Whether or not the ALJ would have been able to articulate an adequate reason for rejecting the opinions contained in Dr. Saitz's June 1, 2009 response is of no moment. The Court is unable to review an analysis that is not apparent from the record. See McCloud v. Barnhart, 166 Fed. Appx. 410, 418-19 (11th Cir. 2006) ("The ALJ may reject the opinion of any physician when the evidence supports a contrary conclusion. The ALJ is required, however, to state with particularity the weight he gives to different medical opinions and the reasons why. Here, the ALJ neither explained the weight that he gave to Newman's report nor why he discredited Newman's findings regarding McCloud's ability to engage in prolonged work. On remand, the ALJ must make these determinations.") (citations omitted).

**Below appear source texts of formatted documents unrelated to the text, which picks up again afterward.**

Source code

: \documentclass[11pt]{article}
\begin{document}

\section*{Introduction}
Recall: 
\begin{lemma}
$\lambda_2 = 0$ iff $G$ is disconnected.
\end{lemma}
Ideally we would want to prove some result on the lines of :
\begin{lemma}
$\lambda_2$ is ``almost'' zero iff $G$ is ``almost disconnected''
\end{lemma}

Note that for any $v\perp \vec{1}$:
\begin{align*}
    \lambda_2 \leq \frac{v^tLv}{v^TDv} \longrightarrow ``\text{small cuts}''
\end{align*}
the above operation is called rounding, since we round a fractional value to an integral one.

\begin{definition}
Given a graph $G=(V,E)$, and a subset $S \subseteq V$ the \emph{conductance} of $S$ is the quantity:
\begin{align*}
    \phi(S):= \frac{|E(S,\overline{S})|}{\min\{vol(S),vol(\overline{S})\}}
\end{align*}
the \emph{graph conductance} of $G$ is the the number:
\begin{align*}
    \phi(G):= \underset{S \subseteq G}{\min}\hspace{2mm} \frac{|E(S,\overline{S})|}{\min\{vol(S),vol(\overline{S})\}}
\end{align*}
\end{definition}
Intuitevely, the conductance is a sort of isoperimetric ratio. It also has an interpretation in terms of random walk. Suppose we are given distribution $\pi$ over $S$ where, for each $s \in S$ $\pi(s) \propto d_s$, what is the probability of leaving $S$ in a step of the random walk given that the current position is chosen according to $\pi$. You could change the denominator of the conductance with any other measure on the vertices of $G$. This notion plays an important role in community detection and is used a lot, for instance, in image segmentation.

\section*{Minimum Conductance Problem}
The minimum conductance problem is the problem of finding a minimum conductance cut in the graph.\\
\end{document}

In light of the fact that this case is being remanded, it is not necessary to discuss Plaintiff's claim that the ALJ erred because she did not present a proper hypothetical to the VE.
V. Conclusion
For the reasons set forth, and upon careful consideration of the administrative record, the oral arguments, and the memoranda of the parties, it is ORDERED that the decision of the Commissioner of Social Security, denying Plaintiff's claim for period of disability and disability income benefits and for supplemental security income be REVERSED and REMANDED.
The attached sheet contains important information regarding objections to this Report and Recommendation.